In this connection Liaqat Ali Khan urged Jinnah to leave England in order to prepare the elections of 1937. Reminding his Muslim electorate of the Lucknow Pact 1916-17 he brought forward a moderate election programme. However, as the Muslim League was still a middle-class organization without a firm grip on the masses the elections became a brilliant success of the Congress party, which won the majority in 5 Provinces, and turned out to become the largest party in 2 others. Without any regard to Jinnah’s co-operation programme Nehru formed Congress ministries in the Hindu-Majority provinces where the Muslim League had captured a substantial number of the Muslim seats. In Uttar Pradesh the Congress went even so far as to propose that Leaguers would be taken into the Cabinet only if the League dissolved its parliamentary organization and if all its representatives became members of the Congress. This was what later on Sir Percival Griffiths called “a serious tactical blunder of Nehru”. It was even worse than that. Jinnah regarded it as treason to the Lucknow Pact, and he declared:-

“On the very threshold of what little power and responsibility is given, the Majority community have shown their hand, that Hinduism is for the Hindus. Only the Congress masquerades under the names of nationalism.”

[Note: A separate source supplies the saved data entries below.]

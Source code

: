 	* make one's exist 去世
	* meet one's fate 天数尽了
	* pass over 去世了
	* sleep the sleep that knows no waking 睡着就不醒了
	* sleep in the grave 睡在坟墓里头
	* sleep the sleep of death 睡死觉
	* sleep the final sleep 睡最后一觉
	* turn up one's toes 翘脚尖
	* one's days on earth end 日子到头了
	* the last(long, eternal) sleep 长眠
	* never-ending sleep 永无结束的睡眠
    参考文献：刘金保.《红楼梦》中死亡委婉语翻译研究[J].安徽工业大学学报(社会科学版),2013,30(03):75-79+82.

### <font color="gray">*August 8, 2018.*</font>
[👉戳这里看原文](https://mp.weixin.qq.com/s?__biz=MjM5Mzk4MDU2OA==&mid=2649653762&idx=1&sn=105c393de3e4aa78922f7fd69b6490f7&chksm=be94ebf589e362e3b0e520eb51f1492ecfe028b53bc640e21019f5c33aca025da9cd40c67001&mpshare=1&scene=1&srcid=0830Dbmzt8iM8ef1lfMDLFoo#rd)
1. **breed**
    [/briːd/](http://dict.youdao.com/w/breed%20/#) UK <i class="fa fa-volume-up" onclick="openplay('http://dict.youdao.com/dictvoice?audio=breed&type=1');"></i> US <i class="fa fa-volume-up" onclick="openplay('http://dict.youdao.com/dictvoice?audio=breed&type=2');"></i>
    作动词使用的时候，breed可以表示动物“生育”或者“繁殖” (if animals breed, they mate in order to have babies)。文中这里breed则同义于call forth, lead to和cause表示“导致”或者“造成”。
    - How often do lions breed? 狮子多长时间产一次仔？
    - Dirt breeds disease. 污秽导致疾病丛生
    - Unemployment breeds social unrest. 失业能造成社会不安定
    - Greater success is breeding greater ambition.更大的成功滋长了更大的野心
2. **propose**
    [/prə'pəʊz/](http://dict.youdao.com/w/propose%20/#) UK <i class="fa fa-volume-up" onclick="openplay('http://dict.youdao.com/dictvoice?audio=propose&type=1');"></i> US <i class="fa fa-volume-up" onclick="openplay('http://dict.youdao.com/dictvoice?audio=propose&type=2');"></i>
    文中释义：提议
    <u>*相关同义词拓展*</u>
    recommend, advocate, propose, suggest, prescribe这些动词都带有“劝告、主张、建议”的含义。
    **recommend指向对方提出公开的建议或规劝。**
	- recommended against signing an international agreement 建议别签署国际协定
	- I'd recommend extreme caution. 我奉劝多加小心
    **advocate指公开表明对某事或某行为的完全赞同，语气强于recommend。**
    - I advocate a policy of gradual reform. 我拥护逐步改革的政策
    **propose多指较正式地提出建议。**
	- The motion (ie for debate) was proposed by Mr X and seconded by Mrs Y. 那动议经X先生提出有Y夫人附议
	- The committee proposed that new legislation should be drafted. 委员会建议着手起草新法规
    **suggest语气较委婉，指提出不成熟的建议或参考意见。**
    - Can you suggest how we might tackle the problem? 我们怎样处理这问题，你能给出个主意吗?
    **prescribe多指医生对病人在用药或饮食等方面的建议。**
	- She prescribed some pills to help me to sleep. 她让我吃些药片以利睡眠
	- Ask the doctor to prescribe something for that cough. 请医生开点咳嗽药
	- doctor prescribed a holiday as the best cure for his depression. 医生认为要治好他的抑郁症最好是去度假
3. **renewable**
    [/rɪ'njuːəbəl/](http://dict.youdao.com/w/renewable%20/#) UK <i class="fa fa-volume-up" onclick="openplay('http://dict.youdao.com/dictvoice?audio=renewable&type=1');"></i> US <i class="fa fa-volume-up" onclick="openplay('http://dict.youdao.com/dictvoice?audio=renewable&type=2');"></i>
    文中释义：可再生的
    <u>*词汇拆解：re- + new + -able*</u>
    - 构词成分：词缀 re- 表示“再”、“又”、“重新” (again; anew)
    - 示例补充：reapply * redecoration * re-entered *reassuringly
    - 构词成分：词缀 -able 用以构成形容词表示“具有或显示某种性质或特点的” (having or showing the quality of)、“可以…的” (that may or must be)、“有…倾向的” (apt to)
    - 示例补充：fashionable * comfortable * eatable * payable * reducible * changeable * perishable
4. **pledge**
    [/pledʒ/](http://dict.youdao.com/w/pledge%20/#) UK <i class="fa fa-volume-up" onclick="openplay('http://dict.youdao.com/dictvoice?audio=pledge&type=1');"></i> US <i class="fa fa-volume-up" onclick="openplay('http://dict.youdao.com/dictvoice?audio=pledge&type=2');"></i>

On Iqbal’s advice Jinnah started to turn the League into a party of the masses. He reduced the annual membership to two annas. In the same way as Nehru and Gandhi he travelled all over the country conducting a fiery campaign. The number of his followers rose quickly and between 1938 and 1942 the League won 46 out of 56 by-elections in the Muslim constituencies throughout the provinces. He became the Quaid-i-Azam, the Great Leader, and against the Congress’s point of view that only the Congress represented the people of All-India, he was now able to put his counter-claim that the League, and only the League, could represent the Indian Muslims.

On 23rd March 1940 he took the final step leading to autonomy and separation. At the annual session of the League at Lahore the next resolution was accepted:-

“No constitutional plan would be workable in this country or acceptable to the Muslims unless it is designed on the following basic principles, viz. that geographically contiguous units are demarcated into regions which should be so constituted with such territorial adjustments as may be necessary, that the areas in which the Muslims are numerically in a majority, as in the north-western and eastern zones of India, should be grouped to constitute Independent States in which the constituent units shall be autonomous and sovereign.”

The political correspondents of the press were quick to grasp the significance of this intricate long phrase, and they called it the “Pakistan resolution.”

When the long valley of World-War II was passed the political strife, or better the civil war, between Hindus and Muslims exploded, together with its horrible consequences. It ended in the replacement of Lord Wavell by Lord Mountbatten, the shock therapy by Mr. Attlee, who established the month of June 1947, and later on the 15th of August 1947 as the date of the transfer of power. It ended in the dramatic migration of 14,000,000 people, Hindus, Muslims and Sikhs as well, perhaps the most massive simultaneous migration known in the history of the world. On 7th of August Jinnah flew to his native town Karachi. He was 71 years of age by now. On 11th of August he opened in his capacity of Governor General the first session of the Constituent Assembly of the recently created autonomous and independent State of Pakistan, and spoke:-

“You are free; you are free to go to your temples, you are free to go to your mosques or to any place of worship in the State of Pakistan. You may belong to any religion, or caste or creed that has nothing to do with the fundamental principle that we are all citizens and equal citizens of our State…Now, I think we should keep that in front of us and as ideal…”

P.H.L. Eggermont is the Professor at the Catholic University of Louvain, Belgium.

Source:    World Scholars on Quaid-i-Azam Muhammad Ali Jinnah.
                  Edited by: Ahmad Hasan Dani, Quaid-i-Azam University, Islamabad, Pakistan 1979.